T/F/NG Advanced Decision Tree (Reading)
Turn True False Not Given into a logic task. Use a crisp decision tree to locate proof lines, test meaning, and decide when information is missing. Learn to reduce claims, handle negations, quantify scope, and avoid keyword traps. Includes timing targets, sample mini cases, and a one minute audit so you can move faster without losing accuracy.
Outcomes
- Locate the proof line fast.
- Decide confidently between False and Not Given.
- Cut errors caused by keywords, negation, and scope.
Core Definitions
- True: The text states the same idea in meaning.
- False: The text clearly contradicts the idea.
- Not Given: The text does not fully confirm or deny the idea.
The Decision Tree
- Claim clean up
Strip the question to a short claim. Underline names, time, numbers, and quantifiers. - Zone locate
Scan anchors such as names, dates, rare nouns. Land on the paragraph in 15 to 25 seconds. - Proof line
Read two lines above and below. If no clear match, skip and try the next anchor. No proof line means Not Given is possible. - Meaning match test
Paraphrase the proof line. Compare meanings, not words. If equal in meaning, mark True. - Polarity check
Watch for not, rarely, few, lack, fails to. If the claim and line point in opposite directions, mark False. - Scope and quantity test
Compare all, most, many, some, only, exactly, at least, more than. If the line gives weaker or different scope, False. If scope detail is missing in the text, Not Given. - Time and condition test
Check tense, dates, before, after, during, if, unless. A time shift or missing condition can flip True to False or force Not Given. - Final NG test
If the topic appears but the exact claim part is unconfirmed such as number, cause, or degree, mark Not Given. Do not guess from world knowledge. - Evidence lock
Write the proof line number or phrase. If you cannot write it, your answer is not ready.
Logic Toolkit
- Quantifiers: all, only, every, none, most, many, some, few, at least, exactly.
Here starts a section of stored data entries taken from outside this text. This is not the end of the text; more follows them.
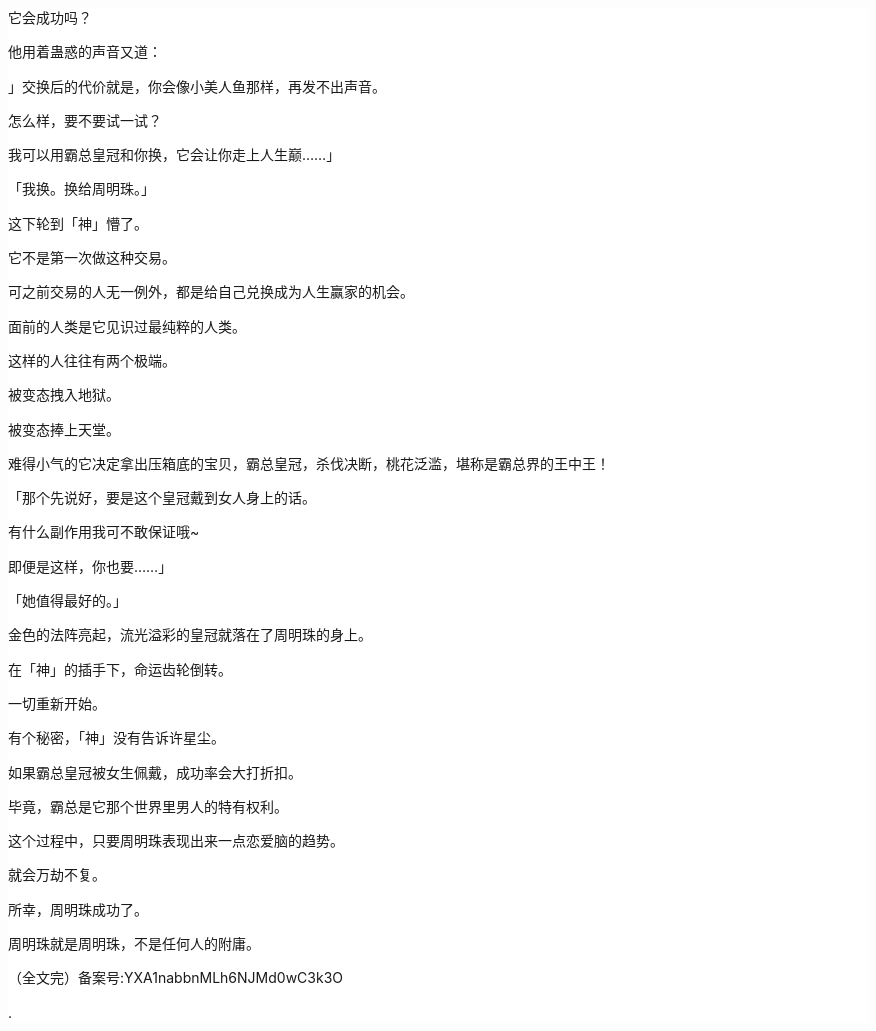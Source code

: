 它会成功吗？

他用着蛊惑的声音又道：

」交换后的代价就是，你会像小美人鱼那样，再发不出声音。

怎么样，要不要试一试？

我可以用霸总皇冠和你换，它会让你走上人生巅……」

「我换。换给周明珠。」

这下轮到「神」懵了。

它不是第一次做这种交易。

可之前交易的人无一例外，都是给自己兑换成为人生赢家的机会。

面前的人类是它见识过最纯粹的人类。

这样的人往往有两个极端。

被变态拽入地狱。

被变态捧上天堂。

难得小气的它决定拿出压箱底的宝贝，霸总皇冠，杀伐决断，桃花泛滥，堪称是霸总界的王中王！

「那个先说好，要是这个皇冠戴到女人身上的话。

有什么副作用我可不敢保证哦~

即便是这样，你也要……」

「她值得最好的。」

金色的法阵亮起，流光溢彩的皇冠就落在了周明珠的身上。

在「神」的插手下，命运齿轮倒转。

一切重新开始。

有个秘密，「神」没有告诉许星尘。

如果霸总皇冠被女生佩戴，成功率会大打折扣。

毕竟，霸总是它那个世界里男人的特有权利。

这个过程中，只要周明珠表现出来一点恋爱脑的趋势。

就会万劫不复。

所幸，周明珠成功了。

周明珠就是周明珠，不是任何人的附庸。

（全文完）备案号:YXA1nabbnMLh6NJMd0wC3k3O

.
- Comparatives: more, less, higher, lower, better, worse.
- Superlatives: best, largest, earliest.
- Hedges: tends to, often, generally, likely.
- Time: previously, currently, by, since, until.
- Negation: not, never, seldom, without, lack.
- Conditions: if, unless, provided that, except.
Trap Radar
- Keyword echo: Same word appears but meaning differs.
- Quantity swap: many vs most, some vs all.
- Hidden negation: fail to, lack of, little.
- Time drift: past finding vs current claim.
- Part vs whole: result about one group applied to all.
Mini Cases
- Claim: Most adults prefer online banking.
Text: Surveys show many adults prefer online banking.
Decision: False. Many is weaker than most. - Claim: The museum closed in 2019.
Text: The museum reopened in 2020 after renovations.
Decision: True. Reopened implies closed before 2020. 2019 is consistent if the paragraph states renovations started in 2019. Without that date in text, Not Given. - Claim: The policy reduced traffic accidents.
Text: Officials expect the policy to reduce accidents.
Decision: Not Given. Expectation is not evidence of reduction.
Timing Protocol
- Locate zone: 15 to 25 seconds.
- Prove meaning: 20 to 30 seconds.
- If no proof in 45 seconds, mark a guess candidate and move on.
One Minute Audit per item
- Do I have a proof line?
- Are polarity and time aligned?
- Is scope identical?
- Can I state the paraphrase in my own words?
- Did I avoid outside knowledge?
Practice Drills
- Negation flips: Convert 10 claims by adding or removing not, hardly, rarely. Decide True or False against sample lines.
- Scope swaps: Replace many with most, some with all, exactly with at least. Judge each as False or Not Given.
- Anchor races: Set 10 anchors and record average locate time. Target under 20 seconds.
Error Log Labels
- Wrong zone
- Missed negation
- Scope mismatch
- Time mismatch
- Assumption without proof
Proof Writing Template
- Q no:
- Claim:
- Proof line: copy 3 to 8 words from text
- Decision: T or F or NG
- Reason: polarity, scope, time, or missing info
Use the tree every time. If meaning matches, it is True. If meaning reverses, it is False. If meaning cannot be verified, it is Not Given.